- [Problem to solve] Since only the total matters, count the lines of these entries containing the word "Implement" and write that total alone.

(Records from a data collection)

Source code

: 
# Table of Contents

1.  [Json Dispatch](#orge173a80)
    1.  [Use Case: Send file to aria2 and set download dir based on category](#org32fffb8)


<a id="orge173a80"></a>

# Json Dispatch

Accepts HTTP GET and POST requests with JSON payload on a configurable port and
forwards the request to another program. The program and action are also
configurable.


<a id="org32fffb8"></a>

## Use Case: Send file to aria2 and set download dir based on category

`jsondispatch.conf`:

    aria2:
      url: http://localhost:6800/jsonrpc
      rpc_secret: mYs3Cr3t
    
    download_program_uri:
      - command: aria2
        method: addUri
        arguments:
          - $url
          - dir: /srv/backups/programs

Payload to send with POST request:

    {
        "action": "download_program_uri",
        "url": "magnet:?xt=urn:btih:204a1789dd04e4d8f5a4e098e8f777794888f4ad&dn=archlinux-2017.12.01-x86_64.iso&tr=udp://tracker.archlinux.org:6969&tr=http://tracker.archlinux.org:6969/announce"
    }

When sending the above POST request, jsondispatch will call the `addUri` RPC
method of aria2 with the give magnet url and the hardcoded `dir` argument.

==

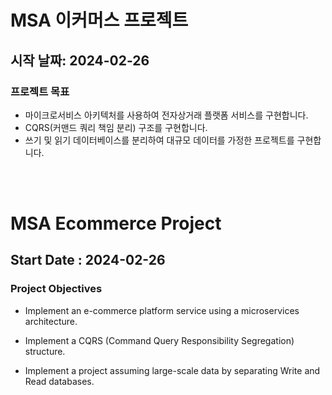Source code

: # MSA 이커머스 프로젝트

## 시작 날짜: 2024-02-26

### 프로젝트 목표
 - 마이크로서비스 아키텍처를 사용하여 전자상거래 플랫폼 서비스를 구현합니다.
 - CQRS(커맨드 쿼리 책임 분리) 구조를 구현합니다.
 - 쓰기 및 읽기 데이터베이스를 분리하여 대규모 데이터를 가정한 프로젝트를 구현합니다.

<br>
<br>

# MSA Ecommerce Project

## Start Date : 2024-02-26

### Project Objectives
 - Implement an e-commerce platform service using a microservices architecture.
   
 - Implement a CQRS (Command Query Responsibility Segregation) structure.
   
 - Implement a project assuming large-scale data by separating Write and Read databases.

- [Expected answer] 3